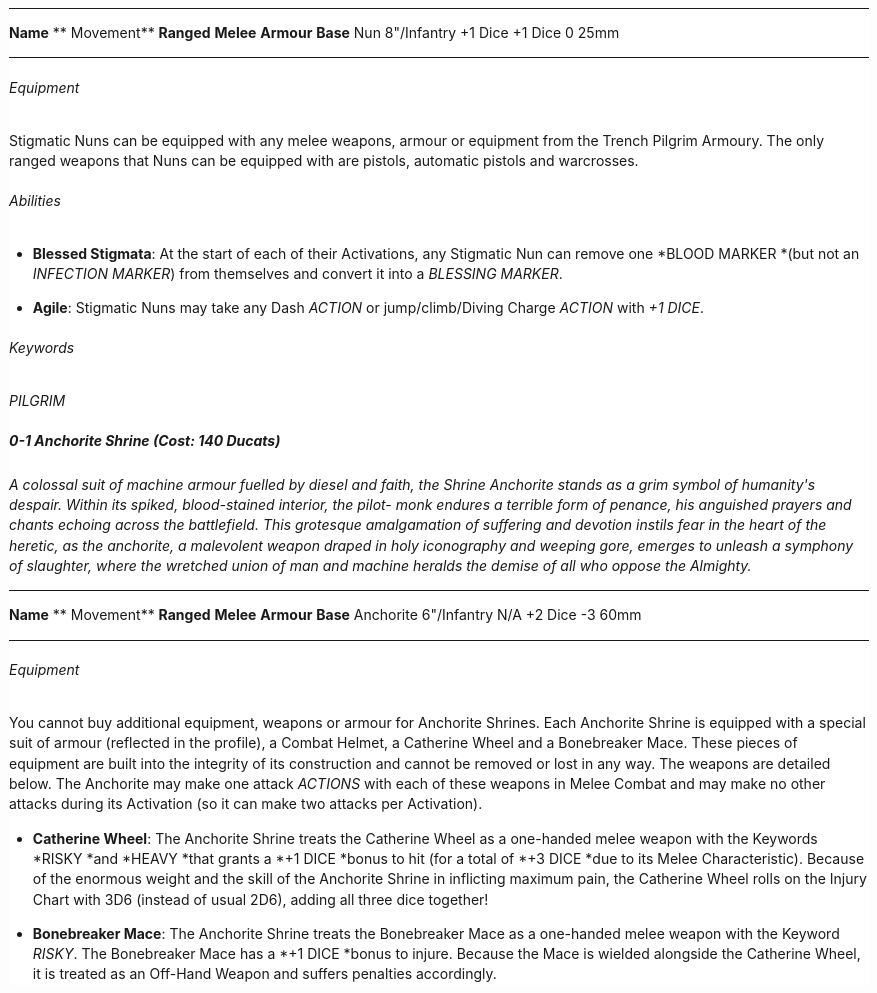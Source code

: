   ---------- --------------------- ----------- ------------ ----------
  **Name**   ** Movement**   **Ranged**   **Melee**   **Armour**   **Base**
  Nun        8"/Infantry       +1 Dice   +1 Dice     0            25mm
  ---------- --------------------- ----------- ------------ ----------

###### Equipment

Stigmatic Nuns can be equipped with any melee weapons, armour or equipment from the Trench Pilgrim Armoury. The only ranged weapons that Nuns can be equipped with are pistols, automatic pistols and warcrosses.

###### Abilities

- **Blessed Stigmata**: At the start of each of their Activations, any Stigmatic Nun can remove one *BLOOD MARKER *(but not an *INFECTION MARKER*) from themselves and  convert it into a *BLESSING MARKER*.

- **Agile**: Stigmatic Nuns may take any Dash *ACTION*  or jump/climb/Diving Charge *ACTION* with *+1 DICE*.

###### Keywords

*PILGRIM*

##### 0-1 Anchorite Shrine **(Cost: 140 Ducats)**

*A colossal suit of machine armour fuelled by diesel and faith, the Shrine Anchorite stands as a grim symbol of humanity's despair. Within its spiked, blood-stained interior, the pilot- monk endures a terrible form of penance, his anguished prayers and chants echoing across the battlefield. This grotesque amalgamation of suffering and devotion instils fear in the heart of the heretic, as the anchorite, a malevolent weapon draped in holy iconography and weeping gore, emerges to unleash a symphony of slaughter, where the wretched union of man and machine heralds the demise of all who oppose the Almighty.*

  ---------- --------------------- ----------- ------------ ----------
  **Name**   ** Movement**   **Ranged**   **Melee**   **Armour**   **Base**
  Anchorite   6"/Infantry         N/A   +2 Dice   -3  60mm
  ---------- --------------------- ----------- ------------ ----------

###### Equipment

You cannot buy additional equipment, weapons or armour for Anchorite Shrines. Each Anchorite Shrine is equipped with a special suit of armour (reflected in the profile), a Combat Helmet, a Catherine Wheel and a Bonebreaker Mace. These pieces of equipment are built into the integrity of its construction and cannot be removed or lost in any way. The weapons are detailed below. The Anchorite may make one attack *ACTIONS* with each of these weapons in Melee Combat and may make no other attacks during its Activation (so it can make two attacks per Activation).

- **Catherine Wheel**: The Anchorite Shrine treats the Catherine Wheel as a one-handed melee weapon with the Keywords *RISKY *and *HEAVY *that grants a  *+1 DICE *bonus to hit (for a total of *+3 DICE *due to its Melee Characteristic). Because of the enormous weight and the skill of the Anchorite Shrine in inflicting maximum pain, the Catherine Wheel rolls on the Injury Chart with 3D6 (instead  of usual 2D6), adding all three dice together!

- **Bonebreaker Mace**: The Anchorite Shrine treats the Bonebreaker Mace as a  one-handed melee weapon with the Keyword *RISKY*. The Bonebreaker Mace has a *+1 DICE *bonus to injure. Because the Mace is wielded alongside the Catherine Wheel, it is treated as an Off-Hand Weapon and suffers penalties accordingly.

++++++++++++++++++++

What is being asked
Read through the entries and copy each line in which "Infantry" appears.

Response area
  Nun        8"/Infantry       +1 Dice   +1 Dice     0            25mm
  Anchorite   6"/Infantry         N/A   +2 Dice   -3  60mm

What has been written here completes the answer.